University of Virginia Library

Black Students

In a survey in the spring of 1968, it was determined
that the principal factors reported in the choice of
colleges by Negro high school seniors are, in order of
effectiveness, recommendations by black college students,
recommendations by high school guidance counselors,
and sympathetic reception and realistic evaluations of
their potential by college admissions personnel.

The University's 1968-69 program for admission of

black high school graduates therefore has been based on
three components:

(1) In the fall of 1968, Negro University students
organized, with the assistance of the Admissions Office,
to visit high schools in December and January. A special
recruiting pamphlet, written last fall by some of the
University's black students in a manner they think will be
effective, was published and distributed.

Because of restrictions on use of state funds for special
"recruiting" literature, and because no funds were
available for a pamphlet such as this one, it was privately
financed by faculty and administration members and a
student organization, responding to private requests by
Mr. Saunier, assigned by President Shannon to coordinate
the University's "equal opportunity" and "non-discrimination"
programs.

(2) In November, 1968, the University, with private
funds now exhausted, provided housing and meals to
Virginia high school guidance counselors who accepted
invitations to come to Charlottesville to discuss
opportunities at the University for disadvantaged
students.

(3) In December, in response to many students'
petitions Ernest H. Ern, dean of admissions, named Fred
T. Stokes, a Negro, as an assistant to the dean. Mr. Stokes
has a background in counseling and Virginia public school
administration. He works half-time in the admissions
office while he is completing his master's degree. He
administers a special program of communication with and
evaluation of black and disadvantaged applicants.

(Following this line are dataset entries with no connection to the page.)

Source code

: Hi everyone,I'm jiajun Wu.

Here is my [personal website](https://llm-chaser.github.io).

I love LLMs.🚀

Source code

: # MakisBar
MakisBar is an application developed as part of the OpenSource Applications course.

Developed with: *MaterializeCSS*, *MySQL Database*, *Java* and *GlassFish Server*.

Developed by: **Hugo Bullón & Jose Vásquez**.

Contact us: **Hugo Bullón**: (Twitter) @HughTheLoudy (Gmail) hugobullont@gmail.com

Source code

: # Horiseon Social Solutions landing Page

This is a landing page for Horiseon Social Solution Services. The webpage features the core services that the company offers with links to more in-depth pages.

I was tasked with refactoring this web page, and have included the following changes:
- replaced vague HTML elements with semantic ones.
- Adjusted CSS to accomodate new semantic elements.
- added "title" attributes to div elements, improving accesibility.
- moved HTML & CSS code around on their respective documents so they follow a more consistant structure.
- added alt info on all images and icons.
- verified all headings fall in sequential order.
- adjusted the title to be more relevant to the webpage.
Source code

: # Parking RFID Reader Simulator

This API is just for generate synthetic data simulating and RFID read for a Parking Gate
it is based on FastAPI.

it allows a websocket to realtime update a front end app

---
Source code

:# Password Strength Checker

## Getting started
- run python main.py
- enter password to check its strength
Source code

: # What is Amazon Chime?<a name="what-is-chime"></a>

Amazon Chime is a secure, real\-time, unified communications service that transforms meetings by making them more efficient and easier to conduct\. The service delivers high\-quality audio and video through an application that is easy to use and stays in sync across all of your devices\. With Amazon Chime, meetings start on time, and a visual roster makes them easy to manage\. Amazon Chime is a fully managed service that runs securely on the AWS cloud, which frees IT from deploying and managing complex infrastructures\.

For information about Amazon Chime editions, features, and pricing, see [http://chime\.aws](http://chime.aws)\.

The three-part program is also integrated with the
special recruiting program of the department of athletics,
which has offered grants-in-aid to Negro athletes for the
past three years.

Further work in the Office of undergraduate
admissions by qualified Negro faculty members and
administrators will depend primarily on their availability.
The U.S. Office of Civil Rights, in the U.S. Department of
Health, Education, and Welfare, has been assured that no
position specifically for a black admissions officer, or any
other officer designated by color, has been or will be
established by the University.

It has been stated to H.E.W. that the employment
policy of the University is completely non-discriminatory,
and that the need for special communications with special
groups of applicants for both admissions and employment
is being met within this policy.

It has been stated that the position as assistant to the
dean is for a person with special capabilities, and the fact
that the holder of the position is a Negro (and a half-time
graduate student) is an asset in that part of his current
assignment which calls for interviews with black students,
but it is not an absolute requirement for the position.